[OpenAFS] Memory leak with 1.4.1 modules on Linux 2.6.16

Caskey L. Dickson caskey@technocage.com
Fri, 21 Jul 2006 23:32:24 -0700


Jose Calhariz wrote:
> I have found a situation that can lead to a big memory leak with the
> openafs modules on Linux, until all RAM is exhausted and the machine
> start to trash memory and swap, until death.  It's a known problem?
> 
> I have mounted the volume root.afs inside a directory, 
> "fs mkmount -dir /afs/cell/dir/new_cells -vol root.afs" , 
> so I could create a mount point for the root.afs of a foreign cell.  
> But I forget to destroy it in the end, "fs rmmount /afs/cell/dir/new_cells".
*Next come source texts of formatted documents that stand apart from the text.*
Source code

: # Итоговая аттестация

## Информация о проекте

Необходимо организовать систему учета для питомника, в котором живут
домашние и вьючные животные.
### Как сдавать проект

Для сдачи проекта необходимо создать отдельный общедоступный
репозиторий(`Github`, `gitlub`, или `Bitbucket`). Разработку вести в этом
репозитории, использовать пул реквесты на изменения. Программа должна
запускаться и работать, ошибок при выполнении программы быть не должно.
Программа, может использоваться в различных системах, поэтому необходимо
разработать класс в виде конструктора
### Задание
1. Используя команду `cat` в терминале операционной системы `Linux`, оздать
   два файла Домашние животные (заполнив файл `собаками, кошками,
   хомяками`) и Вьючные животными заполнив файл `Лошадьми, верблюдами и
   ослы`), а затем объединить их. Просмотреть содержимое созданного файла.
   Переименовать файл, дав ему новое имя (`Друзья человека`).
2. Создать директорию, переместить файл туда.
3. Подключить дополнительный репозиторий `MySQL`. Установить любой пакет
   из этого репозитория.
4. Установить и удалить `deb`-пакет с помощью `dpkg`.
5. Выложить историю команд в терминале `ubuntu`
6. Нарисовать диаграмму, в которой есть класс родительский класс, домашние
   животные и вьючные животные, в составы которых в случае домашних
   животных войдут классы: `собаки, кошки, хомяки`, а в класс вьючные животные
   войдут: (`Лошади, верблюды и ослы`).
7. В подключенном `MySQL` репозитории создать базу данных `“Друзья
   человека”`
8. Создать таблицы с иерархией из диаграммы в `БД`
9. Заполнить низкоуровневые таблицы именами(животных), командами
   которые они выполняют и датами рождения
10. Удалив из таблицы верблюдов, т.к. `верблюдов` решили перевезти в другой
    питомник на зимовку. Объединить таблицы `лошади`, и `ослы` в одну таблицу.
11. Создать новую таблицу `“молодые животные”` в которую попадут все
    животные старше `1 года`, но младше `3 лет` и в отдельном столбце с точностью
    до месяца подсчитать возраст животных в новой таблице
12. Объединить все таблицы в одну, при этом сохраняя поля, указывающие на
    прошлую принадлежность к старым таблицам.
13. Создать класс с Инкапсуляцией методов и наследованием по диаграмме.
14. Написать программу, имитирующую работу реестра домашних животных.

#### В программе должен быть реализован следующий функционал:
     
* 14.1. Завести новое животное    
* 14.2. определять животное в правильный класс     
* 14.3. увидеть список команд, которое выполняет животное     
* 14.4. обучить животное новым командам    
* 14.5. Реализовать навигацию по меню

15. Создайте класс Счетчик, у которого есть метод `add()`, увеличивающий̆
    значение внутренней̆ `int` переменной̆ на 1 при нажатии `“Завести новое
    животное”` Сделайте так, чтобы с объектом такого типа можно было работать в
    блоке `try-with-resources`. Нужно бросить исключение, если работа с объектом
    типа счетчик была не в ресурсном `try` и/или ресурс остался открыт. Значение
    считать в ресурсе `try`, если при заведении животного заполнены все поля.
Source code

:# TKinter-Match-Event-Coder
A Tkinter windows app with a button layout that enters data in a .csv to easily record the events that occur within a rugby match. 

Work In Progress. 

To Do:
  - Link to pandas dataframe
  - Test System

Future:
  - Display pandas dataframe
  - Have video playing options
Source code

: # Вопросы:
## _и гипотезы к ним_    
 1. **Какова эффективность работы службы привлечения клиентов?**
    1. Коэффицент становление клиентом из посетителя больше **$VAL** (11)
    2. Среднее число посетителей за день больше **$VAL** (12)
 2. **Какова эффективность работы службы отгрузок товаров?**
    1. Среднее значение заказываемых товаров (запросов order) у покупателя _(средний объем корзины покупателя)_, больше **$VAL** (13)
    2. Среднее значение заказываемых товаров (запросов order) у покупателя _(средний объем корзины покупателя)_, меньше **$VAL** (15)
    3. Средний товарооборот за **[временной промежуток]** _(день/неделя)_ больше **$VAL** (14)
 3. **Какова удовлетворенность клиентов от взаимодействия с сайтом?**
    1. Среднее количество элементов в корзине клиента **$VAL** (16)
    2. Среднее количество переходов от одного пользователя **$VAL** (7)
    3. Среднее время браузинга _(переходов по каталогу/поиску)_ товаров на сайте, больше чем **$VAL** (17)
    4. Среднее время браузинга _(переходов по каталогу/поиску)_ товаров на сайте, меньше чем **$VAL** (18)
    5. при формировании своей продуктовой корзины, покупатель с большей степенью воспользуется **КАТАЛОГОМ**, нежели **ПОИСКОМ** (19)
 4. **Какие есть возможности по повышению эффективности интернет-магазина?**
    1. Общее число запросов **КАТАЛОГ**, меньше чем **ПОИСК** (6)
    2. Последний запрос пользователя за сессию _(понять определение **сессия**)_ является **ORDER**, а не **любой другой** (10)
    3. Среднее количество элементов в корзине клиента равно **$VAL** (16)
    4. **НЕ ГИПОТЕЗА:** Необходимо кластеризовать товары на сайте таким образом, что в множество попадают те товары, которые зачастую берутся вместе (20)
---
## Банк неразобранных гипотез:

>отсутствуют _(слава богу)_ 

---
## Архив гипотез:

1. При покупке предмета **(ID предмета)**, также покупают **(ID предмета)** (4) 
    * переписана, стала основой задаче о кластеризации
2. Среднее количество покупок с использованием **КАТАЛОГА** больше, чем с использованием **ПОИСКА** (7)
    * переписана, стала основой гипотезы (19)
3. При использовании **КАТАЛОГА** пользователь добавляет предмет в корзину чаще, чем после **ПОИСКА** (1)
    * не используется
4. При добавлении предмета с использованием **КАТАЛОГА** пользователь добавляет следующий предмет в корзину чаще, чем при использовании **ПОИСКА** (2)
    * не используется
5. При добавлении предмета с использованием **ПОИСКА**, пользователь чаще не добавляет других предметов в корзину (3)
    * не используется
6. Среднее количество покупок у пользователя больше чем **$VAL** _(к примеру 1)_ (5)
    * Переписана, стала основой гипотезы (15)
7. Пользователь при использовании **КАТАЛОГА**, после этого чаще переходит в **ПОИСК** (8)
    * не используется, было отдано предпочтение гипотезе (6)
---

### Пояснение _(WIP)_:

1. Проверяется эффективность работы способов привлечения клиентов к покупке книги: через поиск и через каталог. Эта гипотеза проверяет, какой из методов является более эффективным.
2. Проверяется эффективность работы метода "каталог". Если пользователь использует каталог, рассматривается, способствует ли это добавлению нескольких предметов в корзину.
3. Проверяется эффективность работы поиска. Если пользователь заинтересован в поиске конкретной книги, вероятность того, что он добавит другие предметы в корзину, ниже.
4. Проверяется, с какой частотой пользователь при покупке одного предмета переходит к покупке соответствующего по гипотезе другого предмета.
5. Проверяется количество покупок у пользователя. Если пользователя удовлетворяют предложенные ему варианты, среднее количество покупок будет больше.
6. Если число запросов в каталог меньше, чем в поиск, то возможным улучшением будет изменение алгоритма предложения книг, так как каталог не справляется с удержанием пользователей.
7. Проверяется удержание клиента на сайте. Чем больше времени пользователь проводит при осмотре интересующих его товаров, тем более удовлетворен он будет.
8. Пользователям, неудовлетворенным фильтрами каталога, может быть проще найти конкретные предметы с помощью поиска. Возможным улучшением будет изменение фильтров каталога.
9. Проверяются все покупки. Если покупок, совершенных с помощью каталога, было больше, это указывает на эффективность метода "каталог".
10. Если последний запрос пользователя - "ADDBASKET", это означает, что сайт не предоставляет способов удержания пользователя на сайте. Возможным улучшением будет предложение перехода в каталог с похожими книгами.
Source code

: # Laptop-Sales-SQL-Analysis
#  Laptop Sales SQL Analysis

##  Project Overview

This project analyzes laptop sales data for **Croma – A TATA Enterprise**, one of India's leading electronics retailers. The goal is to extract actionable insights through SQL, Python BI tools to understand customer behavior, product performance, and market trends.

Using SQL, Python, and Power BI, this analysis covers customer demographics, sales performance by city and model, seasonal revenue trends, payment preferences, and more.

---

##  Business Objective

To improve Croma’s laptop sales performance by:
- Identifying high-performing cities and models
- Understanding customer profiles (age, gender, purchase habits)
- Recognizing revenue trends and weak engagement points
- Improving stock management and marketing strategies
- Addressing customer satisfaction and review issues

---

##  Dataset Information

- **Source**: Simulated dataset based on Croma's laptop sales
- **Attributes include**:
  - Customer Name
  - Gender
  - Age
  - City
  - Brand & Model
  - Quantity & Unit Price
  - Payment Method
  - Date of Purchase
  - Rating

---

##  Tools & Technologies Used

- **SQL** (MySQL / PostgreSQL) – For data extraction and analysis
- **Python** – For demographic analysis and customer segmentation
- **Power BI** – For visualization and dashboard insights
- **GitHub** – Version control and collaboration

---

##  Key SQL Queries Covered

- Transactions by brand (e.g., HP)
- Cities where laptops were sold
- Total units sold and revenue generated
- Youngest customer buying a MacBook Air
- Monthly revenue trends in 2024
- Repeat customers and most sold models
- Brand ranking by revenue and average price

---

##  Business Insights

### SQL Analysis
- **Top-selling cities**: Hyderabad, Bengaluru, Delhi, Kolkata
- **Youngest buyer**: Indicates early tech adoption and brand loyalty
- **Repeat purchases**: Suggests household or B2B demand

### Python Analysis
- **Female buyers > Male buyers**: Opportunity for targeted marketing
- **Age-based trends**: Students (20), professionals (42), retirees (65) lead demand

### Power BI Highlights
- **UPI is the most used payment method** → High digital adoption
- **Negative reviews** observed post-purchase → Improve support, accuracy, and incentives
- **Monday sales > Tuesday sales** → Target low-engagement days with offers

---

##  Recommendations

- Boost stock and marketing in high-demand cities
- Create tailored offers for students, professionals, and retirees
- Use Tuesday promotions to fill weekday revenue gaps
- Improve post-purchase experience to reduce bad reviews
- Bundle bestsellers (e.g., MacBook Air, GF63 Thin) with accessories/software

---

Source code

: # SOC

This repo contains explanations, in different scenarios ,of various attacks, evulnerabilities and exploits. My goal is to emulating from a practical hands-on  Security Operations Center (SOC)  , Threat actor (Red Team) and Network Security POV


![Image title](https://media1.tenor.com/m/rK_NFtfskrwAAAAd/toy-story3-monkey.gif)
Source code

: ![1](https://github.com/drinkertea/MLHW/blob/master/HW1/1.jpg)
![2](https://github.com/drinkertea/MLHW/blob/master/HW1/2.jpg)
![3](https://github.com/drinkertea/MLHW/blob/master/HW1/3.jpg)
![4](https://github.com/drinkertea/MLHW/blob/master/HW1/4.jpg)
You have created a cycle in your filesystem tree.  Unix tools assume 
that the structure of the file system is a tree in the ADT sense, namely 
an acyclic directed graph.  (Thus the default prohibition of making hard 
links to directories.)

The path /afs/cell/dir/new_cells/cell/dir/new_cells/cell... produces an 
infinitely deep tree.

> When my backup system started, amanda using gnu tar, to backup my
> cell of afs, it backed up /afs/cell/dir/new_cells by mistake.  The
> kernel in the machine that ran tar on the /afs/cell/dir/new_cells
> directory, started to eat all the available memory.  If I reboot or
> stop openafs client, everything is OK.  All the memory is reclaimed by
> the kernel to be used by the normal programs.  I don't have privileges
> to backup the foreign cell, only my local cell.
> 
> After doing "fs rmmount /afs/cell/dir/new_cells" everything went
> OK, and the backups run as usually, without memory leaks.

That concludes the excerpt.